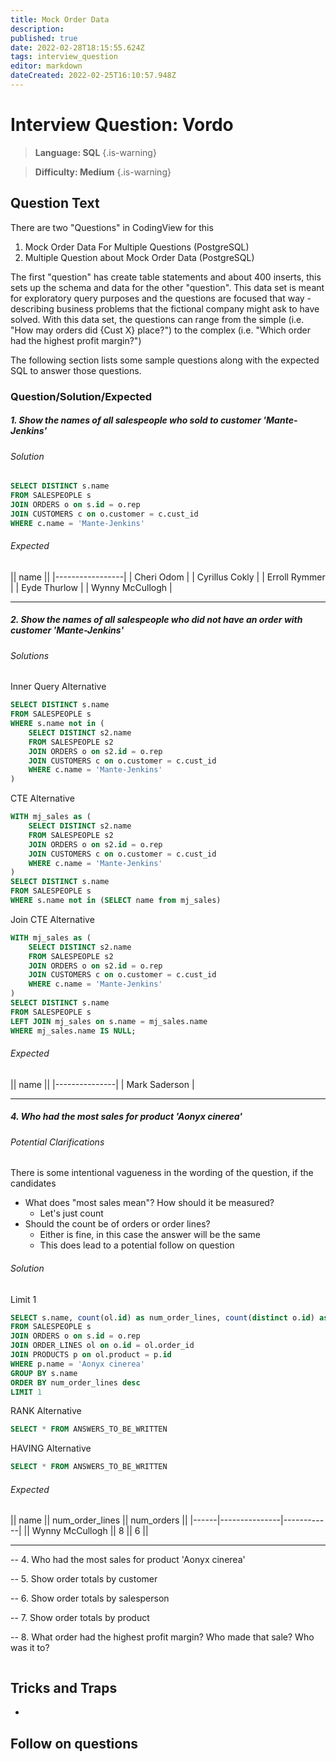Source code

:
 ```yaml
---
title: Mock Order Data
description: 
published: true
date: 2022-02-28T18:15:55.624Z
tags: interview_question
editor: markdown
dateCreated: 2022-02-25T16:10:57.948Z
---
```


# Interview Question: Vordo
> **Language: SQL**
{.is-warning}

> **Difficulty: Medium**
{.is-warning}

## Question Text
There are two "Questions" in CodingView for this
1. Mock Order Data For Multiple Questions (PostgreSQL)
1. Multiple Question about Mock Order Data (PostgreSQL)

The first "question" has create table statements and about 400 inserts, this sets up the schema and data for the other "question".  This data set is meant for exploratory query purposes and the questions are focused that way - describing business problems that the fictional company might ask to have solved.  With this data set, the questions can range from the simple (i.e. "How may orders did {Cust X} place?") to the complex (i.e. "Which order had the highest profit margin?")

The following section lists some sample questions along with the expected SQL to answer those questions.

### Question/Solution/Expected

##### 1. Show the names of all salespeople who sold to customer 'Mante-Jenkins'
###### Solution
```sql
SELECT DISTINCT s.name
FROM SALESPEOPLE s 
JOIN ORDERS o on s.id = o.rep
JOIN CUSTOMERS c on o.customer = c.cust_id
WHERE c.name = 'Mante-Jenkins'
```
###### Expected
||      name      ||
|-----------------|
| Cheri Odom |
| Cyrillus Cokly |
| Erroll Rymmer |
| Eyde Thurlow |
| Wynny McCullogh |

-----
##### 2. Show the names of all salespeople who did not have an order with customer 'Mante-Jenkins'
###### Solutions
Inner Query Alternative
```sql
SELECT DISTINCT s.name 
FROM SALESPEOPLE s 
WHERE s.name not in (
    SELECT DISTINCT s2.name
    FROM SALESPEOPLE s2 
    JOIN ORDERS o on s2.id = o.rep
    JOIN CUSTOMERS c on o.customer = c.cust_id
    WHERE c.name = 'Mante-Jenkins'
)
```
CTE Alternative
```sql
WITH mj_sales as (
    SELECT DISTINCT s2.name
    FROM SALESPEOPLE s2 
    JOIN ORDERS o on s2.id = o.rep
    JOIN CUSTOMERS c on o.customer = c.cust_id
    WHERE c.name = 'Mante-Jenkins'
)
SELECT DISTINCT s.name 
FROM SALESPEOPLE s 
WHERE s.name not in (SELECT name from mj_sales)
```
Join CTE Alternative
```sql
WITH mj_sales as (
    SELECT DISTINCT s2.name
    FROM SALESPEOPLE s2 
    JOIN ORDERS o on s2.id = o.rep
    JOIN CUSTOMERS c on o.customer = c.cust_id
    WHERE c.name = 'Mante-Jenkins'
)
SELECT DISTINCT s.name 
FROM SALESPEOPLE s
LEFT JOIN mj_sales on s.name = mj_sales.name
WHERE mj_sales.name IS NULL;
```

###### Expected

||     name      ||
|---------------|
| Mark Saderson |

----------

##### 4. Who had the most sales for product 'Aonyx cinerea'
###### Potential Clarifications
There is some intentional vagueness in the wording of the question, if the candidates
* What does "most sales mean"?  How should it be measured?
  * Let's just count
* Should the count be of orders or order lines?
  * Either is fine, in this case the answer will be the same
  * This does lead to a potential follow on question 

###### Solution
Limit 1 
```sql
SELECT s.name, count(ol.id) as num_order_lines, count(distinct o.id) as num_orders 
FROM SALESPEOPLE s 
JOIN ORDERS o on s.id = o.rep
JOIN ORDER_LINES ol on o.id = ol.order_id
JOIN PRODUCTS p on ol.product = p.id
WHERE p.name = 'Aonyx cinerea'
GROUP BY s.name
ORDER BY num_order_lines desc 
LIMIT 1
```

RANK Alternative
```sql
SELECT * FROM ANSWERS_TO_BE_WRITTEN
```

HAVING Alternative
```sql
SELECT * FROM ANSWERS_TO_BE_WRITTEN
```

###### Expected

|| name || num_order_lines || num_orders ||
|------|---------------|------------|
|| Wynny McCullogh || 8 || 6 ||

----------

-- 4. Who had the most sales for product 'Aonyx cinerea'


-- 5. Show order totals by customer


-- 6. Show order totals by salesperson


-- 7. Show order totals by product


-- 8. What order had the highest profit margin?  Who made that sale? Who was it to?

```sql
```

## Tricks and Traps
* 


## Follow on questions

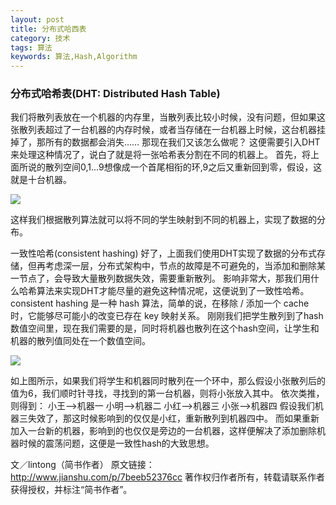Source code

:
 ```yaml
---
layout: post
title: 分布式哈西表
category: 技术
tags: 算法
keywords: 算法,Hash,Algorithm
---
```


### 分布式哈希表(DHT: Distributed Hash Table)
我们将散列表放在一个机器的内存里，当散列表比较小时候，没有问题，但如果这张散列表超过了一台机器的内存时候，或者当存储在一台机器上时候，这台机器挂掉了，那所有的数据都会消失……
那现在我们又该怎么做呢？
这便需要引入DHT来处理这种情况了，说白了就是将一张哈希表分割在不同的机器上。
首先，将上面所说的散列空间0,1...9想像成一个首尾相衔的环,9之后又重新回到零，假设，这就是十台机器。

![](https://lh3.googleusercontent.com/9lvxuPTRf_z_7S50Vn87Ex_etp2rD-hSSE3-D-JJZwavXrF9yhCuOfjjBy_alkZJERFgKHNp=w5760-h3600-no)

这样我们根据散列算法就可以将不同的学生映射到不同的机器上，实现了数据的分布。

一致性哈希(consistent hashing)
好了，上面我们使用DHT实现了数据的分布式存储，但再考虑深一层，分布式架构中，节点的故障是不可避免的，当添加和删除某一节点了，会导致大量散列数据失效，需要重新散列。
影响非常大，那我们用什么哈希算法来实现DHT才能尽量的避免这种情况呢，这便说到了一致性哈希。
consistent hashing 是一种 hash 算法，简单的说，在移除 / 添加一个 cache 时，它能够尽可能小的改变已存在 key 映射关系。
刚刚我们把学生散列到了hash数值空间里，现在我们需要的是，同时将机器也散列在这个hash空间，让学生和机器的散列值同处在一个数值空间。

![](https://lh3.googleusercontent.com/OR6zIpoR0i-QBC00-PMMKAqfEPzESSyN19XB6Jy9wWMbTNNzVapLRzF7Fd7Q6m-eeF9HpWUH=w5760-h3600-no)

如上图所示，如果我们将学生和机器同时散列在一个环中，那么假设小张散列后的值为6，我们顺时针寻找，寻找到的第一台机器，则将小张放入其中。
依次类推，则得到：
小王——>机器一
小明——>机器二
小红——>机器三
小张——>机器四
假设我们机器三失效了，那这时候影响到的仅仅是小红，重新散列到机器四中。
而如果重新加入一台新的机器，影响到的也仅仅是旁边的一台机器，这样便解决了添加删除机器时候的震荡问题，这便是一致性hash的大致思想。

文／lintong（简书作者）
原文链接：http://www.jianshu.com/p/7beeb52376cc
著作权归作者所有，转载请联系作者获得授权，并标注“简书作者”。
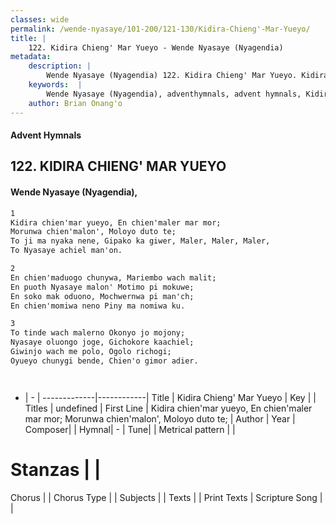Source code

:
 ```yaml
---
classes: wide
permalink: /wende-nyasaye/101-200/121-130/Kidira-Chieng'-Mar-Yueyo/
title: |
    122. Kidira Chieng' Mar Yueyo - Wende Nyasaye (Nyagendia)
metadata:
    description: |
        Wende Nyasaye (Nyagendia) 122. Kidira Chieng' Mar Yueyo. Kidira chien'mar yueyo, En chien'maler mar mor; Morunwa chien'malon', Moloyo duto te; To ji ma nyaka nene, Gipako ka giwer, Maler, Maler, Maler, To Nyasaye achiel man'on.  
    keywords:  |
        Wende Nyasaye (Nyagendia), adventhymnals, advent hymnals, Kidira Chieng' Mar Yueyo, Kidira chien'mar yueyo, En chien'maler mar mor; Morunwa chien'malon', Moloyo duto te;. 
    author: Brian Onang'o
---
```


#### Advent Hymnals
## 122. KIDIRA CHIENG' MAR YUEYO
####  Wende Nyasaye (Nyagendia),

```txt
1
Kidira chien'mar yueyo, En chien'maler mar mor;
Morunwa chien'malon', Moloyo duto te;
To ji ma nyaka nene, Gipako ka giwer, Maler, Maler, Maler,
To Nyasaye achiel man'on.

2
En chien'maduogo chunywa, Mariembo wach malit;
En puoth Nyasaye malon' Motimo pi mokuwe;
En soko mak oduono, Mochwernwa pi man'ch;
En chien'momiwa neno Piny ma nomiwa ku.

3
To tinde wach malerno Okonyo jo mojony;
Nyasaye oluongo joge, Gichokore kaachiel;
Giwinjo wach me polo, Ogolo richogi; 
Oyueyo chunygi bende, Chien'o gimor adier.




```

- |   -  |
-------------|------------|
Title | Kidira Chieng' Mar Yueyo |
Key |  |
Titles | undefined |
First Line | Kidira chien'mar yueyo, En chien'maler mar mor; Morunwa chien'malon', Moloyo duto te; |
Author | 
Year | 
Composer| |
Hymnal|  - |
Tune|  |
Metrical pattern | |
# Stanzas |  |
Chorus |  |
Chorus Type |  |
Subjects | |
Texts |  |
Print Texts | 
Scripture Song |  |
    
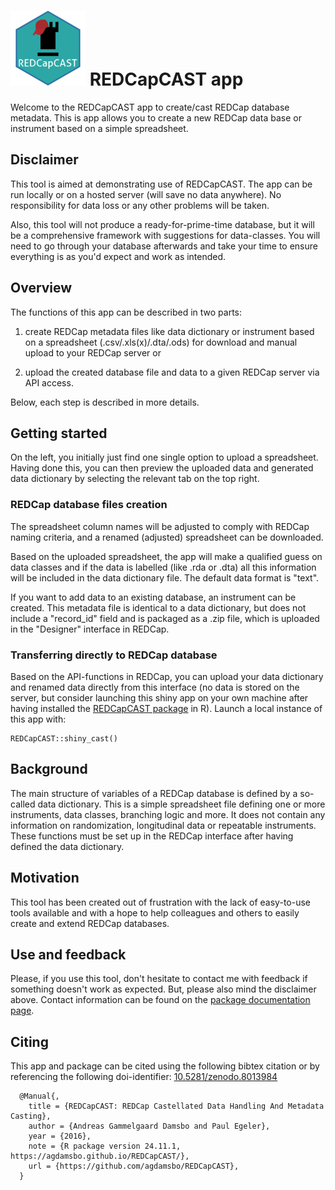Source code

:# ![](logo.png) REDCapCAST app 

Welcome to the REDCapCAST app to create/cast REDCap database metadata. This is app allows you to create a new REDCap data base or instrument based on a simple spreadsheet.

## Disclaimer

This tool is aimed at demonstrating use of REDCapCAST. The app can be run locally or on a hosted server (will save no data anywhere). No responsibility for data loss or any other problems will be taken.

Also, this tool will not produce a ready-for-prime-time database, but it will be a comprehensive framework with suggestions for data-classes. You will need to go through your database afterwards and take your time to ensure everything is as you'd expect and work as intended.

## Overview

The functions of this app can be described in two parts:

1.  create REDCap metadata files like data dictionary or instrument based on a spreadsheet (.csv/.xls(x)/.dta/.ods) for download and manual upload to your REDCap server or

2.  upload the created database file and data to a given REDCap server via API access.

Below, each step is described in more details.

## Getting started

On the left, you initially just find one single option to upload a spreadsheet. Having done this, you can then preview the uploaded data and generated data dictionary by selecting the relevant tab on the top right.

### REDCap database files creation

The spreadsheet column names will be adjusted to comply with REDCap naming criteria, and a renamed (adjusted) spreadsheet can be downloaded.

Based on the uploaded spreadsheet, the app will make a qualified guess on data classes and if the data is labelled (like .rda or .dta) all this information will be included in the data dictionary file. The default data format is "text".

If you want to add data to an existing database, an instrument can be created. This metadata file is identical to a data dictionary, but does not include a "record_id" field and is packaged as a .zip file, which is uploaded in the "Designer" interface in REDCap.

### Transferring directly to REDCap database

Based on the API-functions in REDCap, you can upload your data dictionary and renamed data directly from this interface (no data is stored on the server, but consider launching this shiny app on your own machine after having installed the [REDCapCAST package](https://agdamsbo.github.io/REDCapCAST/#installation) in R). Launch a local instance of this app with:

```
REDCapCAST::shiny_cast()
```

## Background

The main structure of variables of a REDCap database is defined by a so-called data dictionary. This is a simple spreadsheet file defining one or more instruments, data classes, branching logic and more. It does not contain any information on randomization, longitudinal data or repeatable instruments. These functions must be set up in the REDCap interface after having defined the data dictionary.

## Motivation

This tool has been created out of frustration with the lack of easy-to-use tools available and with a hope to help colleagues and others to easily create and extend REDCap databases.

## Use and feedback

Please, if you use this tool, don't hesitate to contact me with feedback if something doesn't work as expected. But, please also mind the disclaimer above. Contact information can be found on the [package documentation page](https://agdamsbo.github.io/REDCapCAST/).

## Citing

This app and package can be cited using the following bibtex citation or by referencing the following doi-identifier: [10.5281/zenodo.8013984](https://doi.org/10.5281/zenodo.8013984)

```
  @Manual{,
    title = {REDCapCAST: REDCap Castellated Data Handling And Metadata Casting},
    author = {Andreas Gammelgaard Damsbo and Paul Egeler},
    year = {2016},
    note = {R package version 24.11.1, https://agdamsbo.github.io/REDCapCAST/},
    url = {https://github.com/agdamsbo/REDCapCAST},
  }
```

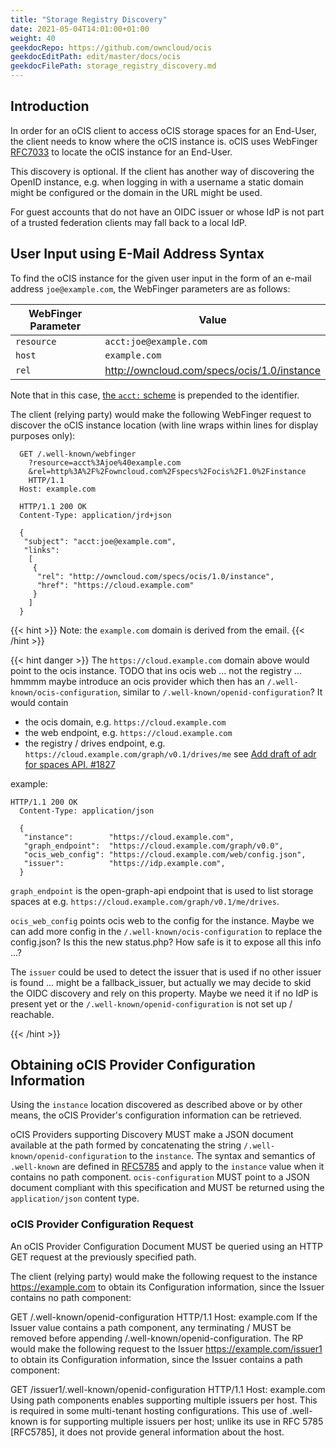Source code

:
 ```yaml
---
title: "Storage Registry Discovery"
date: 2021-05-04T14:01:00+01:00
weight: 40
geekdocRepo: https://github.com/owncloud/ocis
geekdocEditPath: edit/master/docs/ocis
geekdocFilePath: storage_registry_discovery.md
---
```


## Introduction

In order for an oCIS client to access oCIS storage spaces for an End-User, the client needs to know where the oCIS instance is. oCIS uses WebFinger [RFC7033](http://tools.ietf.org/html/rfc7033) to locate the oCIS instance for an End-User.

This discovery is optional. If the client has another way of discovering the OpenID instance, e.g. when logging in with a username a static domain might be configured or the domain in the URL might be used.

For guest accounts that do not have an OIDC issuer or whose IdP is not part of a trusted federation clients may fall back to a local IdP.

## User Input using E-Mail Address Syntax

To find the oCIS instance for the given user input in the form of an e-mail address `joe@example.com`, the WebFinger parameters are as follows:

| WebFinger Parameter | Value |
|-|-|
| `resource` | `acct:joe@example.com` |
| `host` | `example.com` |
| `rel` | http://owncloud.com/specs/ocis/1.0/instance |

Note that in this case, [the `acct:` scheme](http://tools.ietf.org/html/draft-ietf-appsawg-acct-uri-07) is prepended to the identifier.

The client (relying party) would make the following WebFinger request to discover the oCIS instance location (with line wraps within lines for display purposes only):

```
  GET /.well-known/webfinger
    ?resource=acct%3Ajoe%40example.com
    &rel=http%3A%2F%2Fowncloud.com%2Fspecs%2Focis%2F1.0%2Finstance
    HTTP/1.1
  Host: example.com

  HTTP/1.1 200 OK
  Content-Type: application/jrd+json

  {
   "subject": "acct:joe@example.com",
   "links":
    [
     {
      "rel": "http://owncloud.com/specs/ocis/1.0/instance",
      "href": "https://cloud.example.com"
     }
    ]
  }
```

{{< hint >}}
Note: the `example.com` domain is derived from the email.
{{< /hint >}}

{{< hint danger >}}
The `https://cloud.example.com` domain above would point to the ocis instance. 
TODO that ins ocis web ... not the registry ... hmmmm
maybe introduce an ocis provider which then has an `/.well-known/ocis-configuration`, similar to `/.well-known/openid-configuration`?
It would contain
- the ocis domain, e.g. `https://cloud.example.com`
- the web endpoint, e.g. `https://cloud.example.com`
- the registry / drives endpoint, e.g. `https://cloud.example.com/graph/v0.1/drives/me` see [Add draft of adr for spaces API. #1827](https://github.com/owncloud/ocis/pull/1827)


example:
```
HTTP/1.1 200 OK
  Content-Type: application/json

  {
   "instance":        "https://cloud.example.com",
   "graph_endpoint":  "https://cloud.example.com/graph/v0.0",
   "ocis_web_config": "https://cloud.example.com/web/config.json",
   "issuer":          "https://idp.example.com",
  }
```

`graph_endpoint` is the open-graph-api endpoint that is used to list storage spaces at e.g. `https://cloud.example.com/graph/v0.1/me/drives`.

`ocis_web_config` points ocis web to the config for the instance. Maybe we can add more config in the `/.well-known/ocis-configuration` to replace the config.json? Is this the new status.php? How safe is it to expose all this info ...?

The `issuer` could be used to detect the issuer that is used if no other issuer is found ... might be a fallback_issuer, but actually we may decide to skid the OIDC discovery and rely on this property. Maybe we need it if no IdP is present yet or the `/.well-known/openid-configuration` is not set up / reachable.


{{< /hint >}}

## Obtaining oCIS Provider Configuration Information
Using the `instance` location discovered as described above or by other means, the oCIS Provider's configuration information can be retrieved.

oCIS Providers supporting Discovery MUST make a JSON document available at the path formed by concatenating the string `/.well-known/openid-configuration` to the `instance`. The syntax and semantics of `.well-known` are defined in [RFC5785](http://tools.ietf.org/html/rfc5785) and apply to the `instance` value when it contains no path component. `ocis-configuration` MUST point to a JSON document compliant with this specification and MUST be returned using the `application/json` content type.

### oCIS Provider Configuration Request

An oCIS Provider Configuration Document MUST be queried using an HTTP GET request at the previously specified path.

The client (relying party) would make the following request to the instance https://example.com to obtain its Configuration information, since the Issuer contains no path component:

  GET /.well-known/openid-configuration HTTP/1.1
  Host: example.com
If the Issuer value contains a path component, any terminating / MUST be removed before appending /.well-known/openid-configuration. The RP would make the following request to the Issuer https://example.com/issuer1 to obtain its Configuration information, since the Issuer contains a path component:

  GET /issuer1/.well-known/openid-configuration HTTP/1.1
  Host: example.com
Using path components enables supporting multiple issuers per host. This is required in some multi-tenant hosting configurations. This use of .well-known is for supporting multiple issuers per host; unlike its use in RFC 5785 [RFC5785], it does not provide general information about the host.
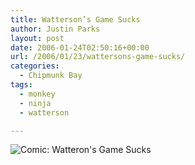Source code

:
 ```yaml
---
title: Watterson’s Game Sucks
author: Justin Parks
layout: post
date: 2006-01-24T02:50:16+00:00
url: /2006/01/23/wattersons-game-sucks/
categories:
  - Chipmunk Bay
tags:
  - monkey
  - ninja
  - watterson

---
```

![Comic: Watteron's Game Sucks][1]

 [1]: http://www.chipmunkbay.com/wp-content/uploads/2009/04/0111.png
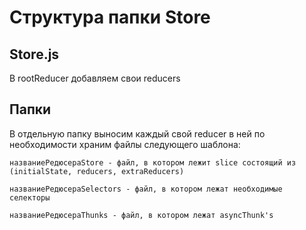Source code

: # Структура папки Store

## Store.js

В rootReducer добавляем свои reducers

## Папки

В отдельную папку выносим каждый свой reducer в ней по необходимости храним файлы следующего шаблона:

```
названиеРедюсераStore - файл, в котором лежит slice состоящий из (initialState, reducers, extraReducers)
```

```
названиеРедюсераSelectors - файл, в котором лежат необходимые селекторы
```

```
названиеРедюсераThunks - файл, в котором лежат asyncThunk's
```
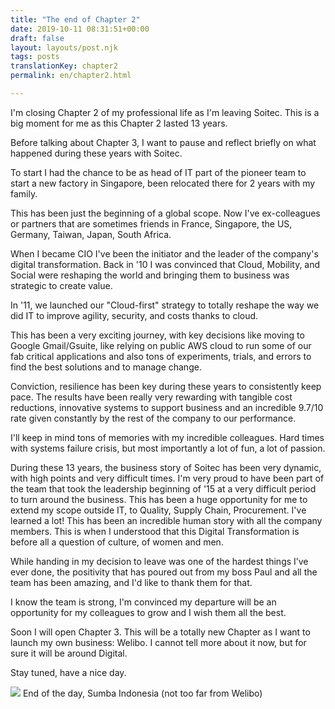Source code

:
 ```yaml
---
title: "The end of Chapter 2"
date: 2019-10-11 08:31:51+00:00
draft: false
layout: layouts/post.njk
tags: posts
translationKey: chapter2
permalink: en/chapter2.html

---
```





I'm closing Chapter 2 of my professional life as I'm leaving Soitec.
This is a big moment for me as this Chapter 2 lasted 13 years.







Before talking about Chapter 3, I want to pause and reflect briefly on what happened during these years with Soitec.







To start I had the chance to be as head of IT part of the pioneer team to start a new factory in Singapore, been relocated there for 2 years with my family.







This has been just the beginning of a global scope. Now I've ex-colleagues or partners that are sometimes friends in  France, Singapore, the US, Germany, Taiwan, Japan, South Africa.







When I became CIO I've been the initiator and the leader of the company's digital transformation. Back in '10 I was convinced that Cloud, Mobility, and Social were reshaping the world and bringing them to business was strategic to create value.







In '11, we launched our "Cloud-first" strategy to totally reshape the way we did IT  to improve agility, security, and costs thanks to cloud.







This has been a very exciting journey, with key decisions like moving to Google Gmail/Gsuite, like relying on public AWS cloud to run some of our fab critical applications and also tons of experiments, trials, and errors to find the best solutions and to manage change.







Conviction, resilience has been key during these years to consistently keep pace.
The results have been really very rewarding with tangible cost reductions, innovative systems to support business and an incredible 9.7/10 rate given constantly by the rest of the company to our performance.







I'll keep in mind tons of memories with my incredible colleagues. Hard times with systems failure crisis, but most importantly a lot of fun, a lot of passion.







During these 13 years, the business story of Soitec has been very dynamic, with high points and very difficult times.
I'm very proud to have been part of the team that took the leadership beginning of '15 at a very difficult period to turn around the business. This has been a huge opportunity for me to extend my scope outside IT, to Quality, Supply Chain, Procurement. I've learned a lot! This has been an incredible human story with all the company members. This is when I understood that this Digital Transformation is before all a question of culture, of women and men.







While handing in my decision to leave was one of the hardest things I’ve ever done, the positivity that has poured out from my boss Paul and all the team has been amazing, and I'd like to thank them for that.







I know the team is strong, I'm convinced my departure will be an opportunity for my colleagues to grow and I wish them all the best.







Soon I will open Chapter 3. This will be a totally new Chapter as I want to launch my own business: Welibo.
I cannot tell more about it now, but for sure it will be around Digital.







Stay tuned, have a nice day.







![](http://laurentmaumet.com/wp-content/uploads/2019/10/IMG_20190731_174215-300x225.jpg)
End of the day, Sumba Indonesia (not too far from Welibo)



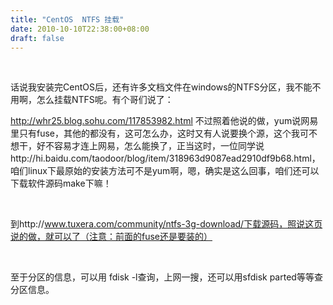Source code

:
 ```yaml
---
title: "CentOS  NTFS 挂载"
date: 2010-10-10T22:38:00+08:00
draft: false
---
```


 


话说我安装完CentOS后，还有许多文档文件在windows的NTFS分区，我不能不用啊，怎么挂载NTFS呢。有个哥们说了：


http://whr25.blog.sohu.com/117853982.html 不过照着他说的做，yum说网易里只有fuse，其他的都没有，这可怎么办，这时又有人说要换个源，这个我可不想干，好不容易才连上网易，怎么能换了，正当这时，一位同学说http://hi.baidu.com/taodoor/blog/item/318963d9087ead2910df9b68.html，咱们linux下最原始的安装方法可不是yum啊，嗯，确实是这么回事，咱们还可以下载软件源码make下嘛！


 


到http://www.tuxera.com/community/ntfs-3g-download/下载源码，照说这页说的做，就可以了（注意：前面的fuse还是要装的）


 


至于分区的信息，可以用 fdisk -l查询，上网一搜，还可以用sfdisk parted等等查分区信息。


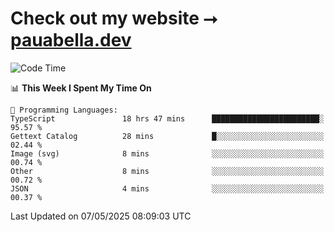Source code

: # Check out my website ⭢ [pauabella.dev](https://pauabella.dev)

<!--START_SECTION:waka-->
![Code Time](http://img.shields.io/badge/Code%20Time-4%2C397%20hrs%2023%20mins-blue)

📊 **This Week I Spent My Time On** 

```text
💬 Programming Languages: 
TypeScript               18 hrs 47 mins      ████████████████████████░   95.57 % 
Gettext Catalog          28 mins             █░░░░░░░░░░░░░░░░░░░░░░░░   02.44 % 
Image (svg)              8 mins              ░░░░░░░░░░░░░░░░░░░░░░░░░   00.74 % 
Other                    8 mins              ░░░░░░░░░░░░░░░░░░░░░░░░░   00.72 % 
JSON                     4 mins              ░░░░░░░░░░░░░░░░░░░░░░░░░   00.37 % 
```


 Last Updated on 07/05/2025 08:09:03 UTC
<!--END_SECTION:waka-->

### WHAT YOU ARE ASKED TO DO
From the first line of the material down to the line containing "1. Multiple Question", inclusive, return each line exactly, skipping any picture.

### TASK RESULT
Source code

:
 ```yaml
---
title: Mock Order Data
description: 
published: true
date: 2022-02-28T18:15:55.624Z
tags: interview_question
editor: markdown
dateCreated: 2022-02-25T16:10:57.948Z
---
```


# Interview Question: Vordo
> **Language: SQL**
{.is-warning}

> **Difficulty: Medium**
{.is-warning}

## Question Text
There are two "Questions" in CodingView for this
1. Mock Order Data For Multiple Questions (PostgreSQL)
1. Multiple Question about Mock Order Data (PostgreSQL)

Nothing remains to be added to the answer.